__THE PROBLEM__. Somewhere below is a line with "while the man" and, later, a line with "they remain married and"; repeat those two lines and all the lines between them, exactly as they are.

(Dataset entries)
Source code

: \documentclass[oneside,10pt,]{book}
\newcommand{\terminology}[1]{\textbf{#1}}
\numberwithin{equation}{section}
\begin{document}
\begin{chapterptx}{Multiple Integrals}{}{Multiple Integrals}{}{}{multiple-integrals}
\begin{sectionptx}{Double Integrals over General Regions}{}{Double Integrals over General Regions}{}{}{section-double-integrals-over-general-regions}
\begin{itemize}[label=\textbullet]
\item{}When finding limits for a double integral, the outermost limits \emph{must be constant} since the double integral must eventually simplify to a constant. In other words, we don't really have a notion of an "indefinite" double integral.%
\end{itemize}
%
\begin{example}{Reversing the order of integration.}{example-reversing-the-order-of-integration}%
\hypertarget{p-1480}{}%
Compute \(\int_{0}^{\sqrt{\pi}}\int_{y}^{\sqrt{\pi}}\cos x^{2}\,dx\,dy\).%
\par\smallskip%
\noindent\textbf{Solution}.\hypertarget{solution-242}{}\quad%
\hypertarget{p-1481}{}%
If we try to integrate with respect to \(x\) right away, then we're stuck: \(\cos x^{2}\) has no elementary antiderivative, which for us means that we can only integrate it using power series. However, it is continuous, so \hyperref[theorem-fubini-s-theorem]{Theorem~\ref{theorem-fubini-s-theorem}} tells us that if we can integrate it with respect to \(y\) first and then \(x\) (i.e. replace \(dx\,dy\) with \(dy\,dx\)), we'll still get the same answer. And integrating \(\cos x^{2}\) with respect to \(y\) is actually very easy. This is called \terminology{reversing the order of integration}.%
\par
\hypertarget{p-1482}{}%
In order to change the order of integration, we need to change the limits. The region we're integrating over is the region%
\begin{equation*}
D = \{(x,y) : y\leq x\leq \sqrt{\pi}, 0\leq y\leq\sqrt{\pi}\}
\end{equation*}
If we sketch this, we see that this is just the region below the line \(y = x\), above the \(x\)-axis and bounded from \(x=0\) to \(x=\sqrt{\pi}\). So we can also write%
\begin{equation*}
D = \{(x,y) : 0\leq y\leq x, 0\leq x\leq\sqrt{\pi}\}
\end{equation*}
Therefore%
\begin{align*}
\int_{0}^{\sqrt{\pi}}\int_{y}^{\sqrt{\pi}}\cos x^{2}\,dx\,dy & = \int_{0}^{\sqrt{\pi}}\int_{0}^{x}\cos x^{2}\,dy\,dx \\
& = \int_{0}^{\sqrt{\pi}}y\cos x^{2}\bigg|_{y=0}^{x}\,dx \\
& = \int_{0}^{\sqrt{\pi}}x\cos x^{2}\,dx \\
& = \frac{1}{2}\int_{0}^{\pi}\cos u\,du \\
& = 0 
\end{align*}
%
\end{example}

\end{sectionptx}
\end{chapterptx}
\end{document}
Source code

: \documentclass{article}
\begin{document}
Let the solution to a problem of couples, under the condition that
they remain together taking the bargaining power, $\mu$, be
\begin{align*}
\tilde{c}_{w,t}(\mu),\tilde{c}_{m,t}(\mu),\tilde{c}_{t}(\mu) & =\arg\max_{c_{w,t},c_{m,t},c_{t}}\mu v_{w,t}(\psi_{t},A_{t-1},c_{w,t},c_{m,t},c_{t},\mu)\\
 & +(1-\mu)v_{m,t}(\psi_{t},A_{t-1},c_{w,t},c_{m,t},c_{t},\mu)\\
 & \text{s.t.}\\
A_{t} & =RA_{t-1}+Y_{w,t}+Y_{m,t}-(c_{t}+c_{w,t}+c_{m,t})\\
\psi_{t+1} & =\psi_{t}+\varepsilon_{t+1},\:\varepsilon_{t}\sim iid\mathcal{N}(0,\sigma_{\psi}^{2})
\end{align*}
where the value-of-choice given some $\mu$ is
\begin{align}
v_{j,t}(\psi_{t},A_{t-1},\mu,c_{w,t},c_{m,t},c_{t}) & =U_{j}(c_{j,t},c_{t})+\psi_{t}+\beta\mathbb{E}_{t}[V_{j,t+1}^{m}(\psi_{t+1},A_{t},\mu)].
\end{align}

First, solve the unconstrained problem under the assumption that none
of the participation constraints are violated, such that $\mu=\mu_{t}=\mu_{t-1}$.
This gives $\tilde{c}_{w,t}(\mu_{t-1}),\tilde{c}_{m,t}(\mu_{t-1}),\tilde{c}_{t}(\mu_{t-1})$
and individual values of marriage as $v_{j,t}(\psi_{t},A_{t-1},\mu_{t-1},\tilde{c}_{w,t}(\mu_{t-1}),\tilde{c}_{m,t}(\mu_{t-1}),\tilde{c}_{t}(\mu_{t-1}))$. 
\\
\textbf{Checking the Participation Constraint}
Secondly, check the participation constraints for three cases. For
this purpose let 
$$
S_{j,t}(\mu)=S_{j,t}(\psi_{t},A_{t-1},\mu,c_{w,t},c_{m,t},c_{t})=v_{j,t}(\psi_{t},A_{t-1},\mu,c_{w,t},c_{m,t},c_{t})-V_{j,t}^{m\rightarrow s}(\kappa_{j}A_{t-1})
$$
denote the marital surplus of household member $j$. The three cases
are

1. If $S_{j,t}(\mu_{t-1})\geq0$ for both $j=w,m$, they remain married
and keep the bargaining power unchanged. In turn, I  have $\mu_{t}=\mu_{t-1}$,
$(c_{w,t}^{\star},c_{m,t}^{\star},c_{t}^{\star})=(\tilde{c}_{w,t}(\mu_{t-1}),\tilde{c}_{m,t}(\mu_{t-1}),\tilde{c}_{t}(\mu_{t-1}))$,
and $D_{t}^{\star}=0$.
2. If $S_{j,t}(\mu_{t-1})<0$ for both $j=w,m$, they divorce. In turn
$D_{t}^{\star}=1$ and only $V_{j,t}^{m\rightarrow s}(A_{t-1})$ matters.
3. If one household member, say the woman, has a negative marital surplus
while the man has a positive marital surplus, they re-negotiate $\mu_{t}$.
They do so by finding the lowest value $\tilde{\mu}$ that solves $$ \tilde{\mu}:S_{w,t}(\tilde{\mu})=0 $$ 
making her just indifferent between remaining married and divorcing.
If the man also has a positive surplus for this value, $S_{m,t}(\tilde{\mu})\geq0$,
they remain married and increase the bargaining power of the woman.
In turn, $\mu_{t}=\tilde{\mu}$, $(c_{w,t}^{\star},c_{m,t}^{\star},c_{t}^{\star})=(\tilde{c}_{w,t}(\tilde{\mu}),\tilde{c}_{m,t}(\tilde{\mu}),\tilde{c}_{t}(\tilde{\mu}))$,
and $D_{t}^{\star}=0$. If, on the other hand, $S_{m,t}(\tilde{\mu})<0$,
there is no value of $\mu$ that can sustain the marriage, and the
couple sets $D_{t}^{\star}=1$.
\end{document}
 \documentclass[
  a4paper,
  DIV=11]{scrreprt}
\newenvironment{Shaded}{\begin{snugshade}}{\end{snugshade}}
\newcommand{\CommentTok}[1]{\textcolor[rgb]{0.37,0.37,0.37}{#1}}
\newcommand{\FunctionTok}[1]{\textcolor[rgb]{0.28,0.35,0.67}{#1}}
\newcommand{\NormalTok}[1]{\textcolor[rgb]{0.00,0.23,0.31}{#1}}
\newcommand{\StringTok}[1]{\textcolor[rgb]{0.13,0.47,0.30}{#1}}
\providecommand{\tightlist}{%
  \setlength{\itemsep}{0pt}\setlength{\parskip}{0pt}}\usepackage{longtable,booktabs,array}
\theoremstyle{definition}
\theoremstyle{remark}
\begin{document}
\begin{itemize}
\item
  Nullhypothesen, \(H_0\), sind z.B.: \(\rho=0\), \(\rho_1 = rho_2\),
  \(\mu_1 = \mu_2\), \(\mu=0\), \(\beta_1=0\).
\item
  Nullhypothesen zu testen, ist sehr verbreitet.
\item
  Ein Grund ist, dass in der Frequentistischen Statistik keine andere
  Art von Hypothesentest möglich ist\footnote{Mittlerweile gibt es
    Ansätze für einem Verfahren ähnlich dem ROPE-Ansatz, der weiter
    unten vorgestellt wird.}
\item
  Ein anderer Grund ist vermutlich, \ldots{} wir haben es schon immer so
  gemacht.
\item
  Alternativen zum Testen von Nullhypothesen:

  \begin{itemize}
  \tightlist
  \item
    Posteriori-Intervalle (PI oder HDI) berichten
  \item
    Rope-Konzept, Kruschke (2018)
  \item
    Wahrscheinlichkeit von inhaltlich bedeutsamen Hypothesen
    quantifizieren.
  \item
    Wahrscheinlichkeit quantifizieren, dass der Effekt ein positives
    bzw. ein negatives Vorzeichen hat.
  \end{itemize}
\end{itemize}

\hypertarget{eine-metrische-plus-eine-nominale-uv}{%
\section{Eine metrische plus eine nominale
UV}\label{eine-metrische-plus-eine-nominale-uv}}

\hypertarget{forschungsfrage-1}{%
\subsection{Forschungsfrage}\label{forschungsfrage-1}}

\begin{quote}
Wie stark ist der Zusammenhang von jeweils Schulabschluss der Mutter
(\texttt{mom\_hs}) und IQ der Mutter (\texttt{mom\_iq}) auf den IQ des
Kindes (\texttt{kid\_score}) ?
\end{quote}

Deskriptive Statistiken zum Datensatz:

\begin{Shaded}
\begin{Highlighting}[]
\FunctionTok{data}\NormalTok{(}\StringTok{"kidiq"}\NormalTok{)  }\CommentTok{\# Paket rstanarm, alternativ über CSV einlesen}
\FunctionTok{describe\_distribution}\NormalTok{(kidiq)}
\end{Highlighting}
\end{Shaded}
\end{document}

__FINAL ANSWER__.
while the man has a positive marital surplus, they re-negotiate $\mu_{t}$.
They do so by finding the lowest value $\tilde{\mu}$ that solves $$ \tilde{\mu}:S_{w,t}(\tilde{\mu})=0 $$ 
making her just indifferent between remaining married and divorcing.
If the man also has a positive surplus for this value, $S_{m,t}(\tilde{\mu})\geq0$,
they remain married and increase the bargaining power of the woman.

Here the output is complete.